Sunday, March 25, 2018

Container-based Computing Platforms Anywhere!

Wanna Run Container-based (Big Data/ML) Computing GUI & Platforms Anywhere and accessible from your Tablets or Smartphones? 

(updated 2020-07-26)

During the past years, with many actual deployments of leveraging and integrating many open-source projects in Github and Docker Hub including using many of my own 320+ diversified Container-based tools and projects (in programming Java, Python in AI/ML analytics applications, Interactive ML/DL Notebooks, in Ubuntu/CentOS, even HPC Containers computing and enabling various kinds of Containers to be actually running as back-end Servers, Desktop Applications (e.g., KNIME, Protege, Eclipse, Pycharm, etc) and VNC/No-VNC HTML-5 based Container Applications (e.g., many of vnc/no-vnc based Container in my Github and Docker Hub), I personally seeing more adoption by engineers, researchers, management. As an A.I./ML/DL researchers and practitioner of Container technologies, I have converted many "doubters" about "does Container really work as it promises?". We can't predict the future of new technologies, but we can confirm that "changing of available technologies is certainly for those who will adapt to thrive and rise above!". I will continue to publish more and evolve my open-source projects to adopt new technologies and adapt to the new needs to make them be practically useful.
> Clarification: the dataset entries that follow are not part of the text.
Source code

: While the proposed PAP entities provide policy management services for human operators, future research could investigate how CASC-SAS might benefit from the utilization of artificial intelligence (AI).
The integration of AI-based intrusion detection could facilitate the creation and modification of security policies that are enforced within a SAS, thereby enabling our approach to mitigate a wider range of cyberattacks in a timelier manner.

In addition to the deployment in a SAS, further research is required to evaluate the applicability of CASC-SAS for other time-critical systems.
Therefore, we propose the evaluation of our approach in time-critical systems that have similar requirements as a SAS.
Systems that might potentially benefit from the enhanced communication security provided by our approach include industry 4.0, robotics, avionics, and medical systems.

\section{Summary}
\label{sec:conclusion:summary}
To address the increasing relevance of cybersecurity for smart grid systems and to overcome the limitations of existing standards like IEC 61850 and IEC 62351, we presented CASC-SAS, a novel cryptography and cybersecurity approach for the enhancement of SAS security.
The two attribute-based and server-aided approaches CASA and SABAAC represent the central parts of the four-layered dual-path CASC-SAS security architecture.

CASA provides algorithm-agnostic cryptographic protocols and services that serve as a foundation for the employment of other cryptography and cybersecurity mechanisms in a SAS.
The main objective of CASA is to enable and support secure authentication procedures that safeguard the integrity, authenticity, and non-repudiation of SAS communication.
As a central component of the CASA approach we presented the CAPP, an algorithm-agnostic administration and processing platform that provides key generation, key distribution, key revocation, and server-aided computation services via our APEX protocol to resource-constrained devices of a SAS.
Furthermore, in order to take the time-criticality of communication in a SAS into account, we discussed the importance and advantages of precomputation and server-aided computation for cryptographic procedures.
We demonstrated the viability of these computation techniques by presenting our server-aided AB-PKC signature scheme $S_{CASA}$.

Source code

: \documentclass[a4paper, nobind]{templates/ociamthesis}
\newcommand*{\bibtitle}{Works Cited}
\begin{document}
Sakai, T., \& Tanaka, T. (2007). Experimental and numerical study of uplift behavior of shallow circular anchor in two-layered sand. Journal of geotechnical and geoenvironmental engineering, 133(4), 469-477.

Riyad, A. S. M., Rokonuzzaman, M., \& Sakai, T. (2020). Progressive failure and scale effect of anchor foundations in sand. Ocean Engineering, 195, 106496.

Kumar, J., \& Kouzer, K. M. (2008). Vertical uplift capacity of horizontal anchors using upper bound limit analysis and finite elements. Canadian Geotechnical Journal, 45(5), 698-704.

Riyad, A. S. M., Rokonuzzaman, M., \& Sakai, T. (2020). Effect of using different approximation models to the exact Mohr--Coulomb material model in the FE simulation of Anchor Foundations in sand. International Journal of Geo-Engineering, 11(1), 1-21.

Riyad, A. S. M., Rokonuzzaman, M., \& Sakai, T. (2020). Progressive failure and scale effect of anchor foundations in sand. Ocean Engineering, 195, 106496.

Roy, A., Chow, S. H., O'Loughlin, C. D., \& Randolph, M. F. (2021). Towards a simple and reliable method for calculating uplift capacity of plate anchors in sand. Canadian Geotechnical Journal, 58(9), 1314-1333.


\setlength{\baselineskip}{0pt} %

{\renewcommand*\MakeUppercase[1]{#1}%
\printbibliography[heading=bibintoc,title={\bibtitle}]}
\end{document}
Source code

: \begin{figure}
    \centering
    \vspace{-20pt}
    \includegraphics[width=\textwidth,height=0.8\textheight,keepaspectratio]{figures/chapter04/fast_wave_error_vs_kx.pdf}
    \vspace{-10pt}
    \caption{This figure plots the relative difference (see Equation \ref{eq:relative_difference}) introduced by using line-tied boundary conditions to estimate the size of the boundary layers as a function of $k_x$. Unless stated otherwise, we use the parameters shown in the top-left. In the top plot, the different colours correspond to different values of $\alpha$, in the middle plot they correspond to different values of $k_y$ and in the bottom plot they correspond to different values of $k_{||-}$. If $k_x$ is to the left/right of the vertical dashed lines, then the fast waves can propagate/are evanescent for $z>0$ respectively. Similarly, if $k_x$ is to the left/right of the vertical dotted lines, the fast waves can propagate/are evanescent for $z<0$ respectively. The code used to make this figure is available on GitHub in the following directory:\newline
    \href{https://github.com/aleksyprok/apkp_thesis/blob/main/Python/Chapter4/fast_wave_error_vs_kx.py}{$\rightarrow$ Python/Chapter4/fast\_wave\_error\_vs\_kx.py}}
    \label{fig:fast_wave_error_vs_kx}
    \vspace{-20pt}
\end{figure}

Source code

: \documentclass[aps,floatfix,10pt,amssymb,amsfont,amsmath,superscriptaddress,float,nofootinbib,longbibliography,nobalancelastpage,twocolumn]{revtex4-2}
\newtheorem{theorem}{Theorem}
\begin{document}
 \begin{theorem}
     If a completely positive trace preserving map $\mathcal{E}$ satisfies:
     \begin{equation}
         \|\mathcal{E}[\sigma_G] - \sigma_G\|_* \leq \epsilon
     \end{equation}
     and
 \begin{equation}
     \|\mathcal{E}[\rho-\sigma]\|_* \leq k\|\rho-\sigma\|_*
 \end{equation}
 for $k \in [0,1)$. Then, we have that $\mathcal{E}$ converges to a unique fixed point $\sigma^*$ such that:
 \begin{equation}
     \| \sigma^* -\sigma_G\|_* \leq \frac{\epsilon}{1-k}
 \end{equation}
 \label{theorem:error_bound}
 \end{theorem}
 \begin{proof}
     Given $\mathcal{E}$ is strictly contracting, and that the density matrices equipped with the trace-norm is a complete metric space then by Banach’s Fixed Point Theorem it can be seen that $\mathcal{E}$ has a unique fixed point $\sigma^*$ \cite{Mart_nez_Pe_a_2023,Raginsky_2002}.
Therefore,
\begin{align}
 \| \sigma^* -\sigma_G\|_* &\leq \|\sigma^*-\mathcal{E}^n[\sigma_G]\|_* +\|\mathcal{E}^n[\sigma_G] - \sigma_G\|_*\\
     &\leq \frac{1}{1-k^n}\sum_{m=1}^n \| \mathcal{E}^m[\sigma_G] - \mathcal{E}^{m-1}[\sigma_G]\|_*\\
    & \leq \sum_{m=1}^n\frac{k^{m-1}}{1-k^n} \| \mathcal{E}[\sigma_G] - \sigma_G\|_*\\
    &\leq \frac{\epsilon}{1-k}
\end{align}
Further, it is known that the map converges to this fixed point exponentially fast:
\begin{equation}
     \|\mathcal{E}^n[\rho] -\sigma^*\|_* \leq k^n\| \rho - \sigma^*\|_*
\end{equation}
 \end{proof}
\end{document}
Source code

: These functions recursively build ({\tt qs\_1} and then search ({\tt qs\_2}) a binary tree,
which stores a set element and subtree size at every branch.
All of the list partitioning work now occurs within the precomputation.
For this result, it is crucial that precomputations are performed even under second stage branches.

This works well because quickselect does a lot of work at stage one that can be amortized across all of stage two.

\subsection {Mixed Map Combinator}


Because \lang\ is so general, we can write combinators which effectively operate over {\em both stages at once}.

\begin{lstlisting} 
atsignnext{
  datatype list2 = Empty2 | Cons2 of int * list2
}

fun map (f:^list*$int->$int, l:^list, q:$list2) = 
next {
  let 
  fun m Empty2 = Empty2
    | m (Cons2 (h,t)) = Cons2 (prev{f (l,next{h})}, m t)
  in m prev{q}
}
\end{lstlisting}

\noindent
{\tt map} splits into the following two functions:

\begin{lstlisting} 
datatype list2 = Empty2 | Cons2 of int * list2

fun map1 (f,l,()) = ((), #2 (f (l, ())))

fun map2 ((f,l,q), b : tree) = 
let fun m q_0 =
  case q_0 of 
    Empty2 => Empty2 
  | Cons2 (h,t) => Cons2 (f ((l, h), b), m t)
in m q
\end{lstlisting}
One new trend in using Container is that the VNC/no-VNC HTML-5 based Container is having more growing downloads recently. The vnc/no-vnc based Containers in my 320+ projects are becoming more preferred mostly maybe it is due to its ubiquitously accessible from anywhere or any device with HTML-5 Web Browser. In my Docker Hub site's downloading, I have been seen the trending is picking up more recently. For example, openkbs/knime-vnc-docker (Web browser version using vnc/no-vnc HTML-5) downloading is rapidly growing recently from hundreds to now 2.5K downloads of images while openkbs/knime-docker (Desktop version using X11). You might also want to consider to explore those.


(updated 2019-01-08)

Imagine that all you need is just some bare bone OS (Linux, Mac, or Windows) with only a tiny installation of Docker (Linux, Mac, or, Windows), and, within a few minutes, you can have an array of your favorite tools, IDE (Eclipse, ScalaIDE, IntelliJ, PyCharm, etc.), programming languages environments (Java 8/9, Python 2/3, Maven, etc.), Big Data / Machine Learning / Analytics tools (R, Weka, KNIME, RapidMiner, OpenRefine, etc.), Machine / Deep Learning Environment (Jupyter, Zeppelin, SparkNotebook, etc.) with Spark and/or Hadoop clusters, NLP tools, Logic Programming (Berkeley BLOG), RDF/OWL (Stanford's Protege, OntoText, Blazegraph), HPC (High-Performance Computing) using Singularity containers), or any other commonly used tools as portable agile software development, prototype, or testing computing environments.

And, your laptop, desktop, or server requires no local installation of any library or dependency to mess up your host machines' OS files - no conflicting versions of tools and libraries. And, most importantly, the agility and light-weight Docker-based tools, IDE, or clusters, or even deploy your favorite container to using enterprise container platforms like Kubernetes, DC/OS or OpenShift to have very large scale production environments.

My interests and goals are to enable users (developers or anyone) to do the above by rapidly standing up full-fledged computing platform either on a simple laptop, desktop, server, cluster, or cloud infrastructures with the needed containers (e.g. from the GitHub) using the source to build your own or using ready-to-run docker images (e.g. from the docker hub).

Accessing Big Data Analytics Platform GUI Tools (KINME, ...) or IDE (IntelliJ, Eclipse, Netbeans) with your Tablets or Smartphones?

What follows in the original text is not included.